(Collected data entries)
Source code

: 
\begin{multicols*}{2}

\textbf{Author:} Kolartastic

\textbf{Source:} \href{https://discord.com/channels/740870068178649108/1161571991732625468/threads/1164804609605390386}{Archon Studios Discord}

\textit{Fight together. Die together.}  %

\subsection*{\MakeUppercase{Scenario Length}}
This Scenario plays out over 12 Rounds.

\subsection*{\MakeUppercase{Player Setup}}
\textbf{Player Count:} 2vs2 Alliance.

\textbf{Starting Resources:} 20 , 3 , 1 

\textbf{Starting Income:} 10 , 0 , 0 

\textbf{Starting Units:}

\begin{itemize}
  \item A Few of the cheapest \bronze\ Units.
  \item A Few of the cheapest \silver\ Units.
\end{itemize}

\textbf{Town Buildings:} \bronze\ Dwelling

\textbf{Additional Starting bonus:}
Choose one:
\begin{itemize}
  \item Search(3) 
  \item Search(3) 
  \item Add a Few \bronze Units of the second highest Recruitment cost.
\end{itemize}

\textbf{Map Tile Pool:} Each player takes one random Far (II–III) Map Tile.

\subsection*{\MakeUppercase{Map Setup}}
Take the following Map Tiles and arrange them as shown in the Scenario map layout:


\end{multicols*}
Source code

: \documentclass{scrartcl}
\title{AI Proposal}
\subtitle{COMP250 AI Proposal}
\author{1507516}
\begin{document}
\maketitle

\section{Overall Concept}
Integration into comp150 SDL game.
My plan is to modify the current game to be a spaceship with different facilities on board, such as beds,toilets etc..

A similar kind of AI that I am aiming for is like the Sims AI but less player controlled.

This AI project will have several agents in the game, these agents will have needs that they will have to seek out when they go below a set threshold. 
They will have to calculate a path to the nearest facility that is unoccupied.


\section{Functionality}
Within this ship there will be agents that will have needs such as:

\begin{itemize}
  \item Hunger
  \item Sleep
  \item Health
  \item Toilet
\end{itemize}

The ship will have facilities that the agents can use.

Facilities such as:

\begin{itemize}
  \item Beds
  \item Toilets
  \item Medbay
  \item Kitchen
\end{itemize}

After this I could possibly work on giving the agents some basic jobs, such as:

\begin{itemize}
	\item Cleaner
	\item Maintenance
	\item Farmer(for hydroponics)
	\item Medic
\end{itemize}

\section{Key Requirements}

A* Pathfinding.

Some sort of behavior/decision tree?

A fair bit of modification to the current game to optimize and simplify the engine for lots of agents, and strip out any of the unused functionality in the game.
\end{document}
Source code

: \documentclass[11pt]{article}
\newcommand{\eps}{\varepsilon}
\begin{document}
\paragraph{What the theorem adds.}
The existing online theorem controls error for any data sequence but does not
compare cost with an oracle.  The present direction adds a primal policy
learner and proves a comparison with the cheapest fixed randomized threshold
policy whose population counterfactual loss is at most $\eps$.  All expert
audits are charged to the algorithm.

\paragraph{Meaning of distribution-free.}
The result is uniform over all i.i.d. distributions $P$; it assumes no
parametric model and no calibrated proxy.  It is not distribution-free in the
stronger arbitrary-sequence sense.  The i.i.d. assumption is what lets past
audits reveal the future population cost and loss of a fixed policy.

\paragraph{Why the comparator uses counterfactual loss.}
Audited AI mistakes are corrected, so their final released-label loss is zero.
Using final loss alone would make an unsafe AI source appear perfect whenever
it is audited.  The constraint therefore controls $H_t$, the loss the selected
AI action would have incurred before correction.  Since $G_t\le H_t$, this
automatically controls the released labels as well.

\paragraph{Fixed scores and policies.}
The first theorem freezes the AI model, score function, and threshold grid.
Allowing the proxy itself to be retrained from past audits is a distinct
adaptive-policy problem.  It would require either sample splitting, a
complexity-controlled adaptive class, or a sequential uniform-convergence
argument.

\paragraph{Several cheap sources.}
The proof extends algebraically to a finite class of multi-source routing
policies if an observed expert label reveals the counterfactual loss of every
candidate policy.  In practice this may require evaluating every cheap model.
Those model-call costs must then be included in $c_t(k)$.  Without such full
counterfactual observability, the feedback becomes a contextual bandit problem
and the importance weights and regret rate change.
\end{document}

▶ Assigned task
The answer should be an exact reproduction of all the entries.

▶ Reply to the task
Source code

: 
\begin{multicols*}{2}

\textbf{Author:} Kolartastic

\textbf{Source:} \href{https://discord.com/channels/740870068178649108/1161571991732625468/threads/1164804609605390386}{Archon Studios Discord}

\textit{Fight together. Die together.}  %

\subsection*{\MakeUppercase{Scenario Length}}
This Scenario plays out over 12 Rounds.

\subsection*{\MakeUppercase{Player Setup}}
\textbf{Player Count:} 2vs2 Alliance.

\textbf{Starting Resources:} 20 , 3 , 1 

\textbf{Starting Income:} 10 , 0 , 0 

\textbf{Starting Units:}

\begin{itemize}
  \item A Few of the cheapest \bronze\ Units.
  \item A Few of the cheapest \silver\ Units.
\end{itemize}

\textbf{Town Buildings:} \bronze\ Dwelling

\textbf{Additional Starting bonus:}
Choose one:
\begin{itemize}
  \item Search(3) 
  \item Search(3) 
  \item Add a Few \bronze Units of the second highest Recruitment cost.
\end{itemize}

\textbf{Map Tile Pool:} Each player takes one random Far (II–III) Map Tile.

\subsection*{\MakeUppercase{Map Setup}}
Take the following Map Tiles and arrange them as shown in the Scenario map layout:


\end{multicols*}
Source code

: \documentclass{scrartcl}
\title{AI Proposal}
\subtitle{COMP250 AI Proposal}
\author{1507516}
\begin{document}
\maketitle

\section{Overall Concept}
Integration into comp150 SDL game.
My plan is to modify the current game to be a spaceship with different facilities on board, such as beds,toilets etc..

A similar kind of AI that I am aiming for is like the Sims AI but less player controlled.

This AI project will have several agents in the game, these agents will have needs that they will have to seek out when they go below a set threshold. 
They will have to calculate a path to the nearest facility that is unoccupied.


\section{Functionality}
Within this ship there will be agents that will have needs such as:

\begin{itemize}
  \item Hunger
  \item Sleep
  \item Health
  \item Toilet
\end{itemize}

The ship will have facilities that the agents can use.

Facilities such as:

\begin{itemize}
  \item Beds
  \item Toilets
  \item Medbay
  \item Kitchen
\end{itemize}

After this I could possibly work on giving the agents some basic jobs, such as:

\begin{itemize}
	\item Cleaner
	\item Maintenance
	\item Farmer(for hydroponics)
	\item Medic
\end{itemize}

\section{Key Requirements}

A* Pathfinding.

Some sort of behavior/decision tree?

A fair bit of modification to the current game to optimize and simplify the engine for lots of agents, and strip out any of the unused functionality in the game.
\end{document}
Source code

: \documentclass[11pt]{article}
\newcommand{\eps}{\varepsilon}
\begin{document}
\paragraph{What the theorem adds.}
The existing online theorem controls error for any data sequence but does not
compare cost with an oracle.  The present direction adds a primal policy
learner and proves a comparison with the cheapest fixed randomized threshold
policy whose population counterfactual loss is at most $\eps$.  All expert
audits are charged to the algorithm.

\paragraph{Meaning of distribution-free.}
The result is uniform over all i.i.d. distributions $P$; it assumes no
parametric model and no calibrated proxy.  It is not distribution-free in the
stronger arbitrary-sequence sense.  The i.i.d. assumption is what lets past
audits reveal the future population cost and loss of a fixed policy.

\paragraph{Why the comparator uses counterfactual loss.}
Audited AI mistakes are corrected, so their final released-label loss is zero.
Using final loss alone would make an unsafe AI source appear perfect whenever
it is audited.  The constraint therefore controls $H_t$, the loss the selected
AI action would have incurred before correction.  Since $G_t\le H_t$, this
automatically controls the released labels as well.

\paragraph{Fixed scores and policies.}
The first theorem freezes the AI model, score function, and threshold grid.
Allowing the proxy itself to be retrained from past audits is a distinct
adaptive-policy problem.  It would require either sample splitting, a
complexity-controlled adaptive class, or a sequential uniform-convergence
argument.

\paragraph{Several cheap sources.}
The proof extends algebraically to a finite class of multi-source routing
policies if an observed expert label reveals the counterfactual loss of every
candidate policy.  In practice this may require evaluating every cheap model.
Those model-call costs must then be included in $c_t(k)$.  Without such full
counterfactual observability, the feedback becomes a contextual bandit problem
and the importance weights and regret rate change.
\end{document}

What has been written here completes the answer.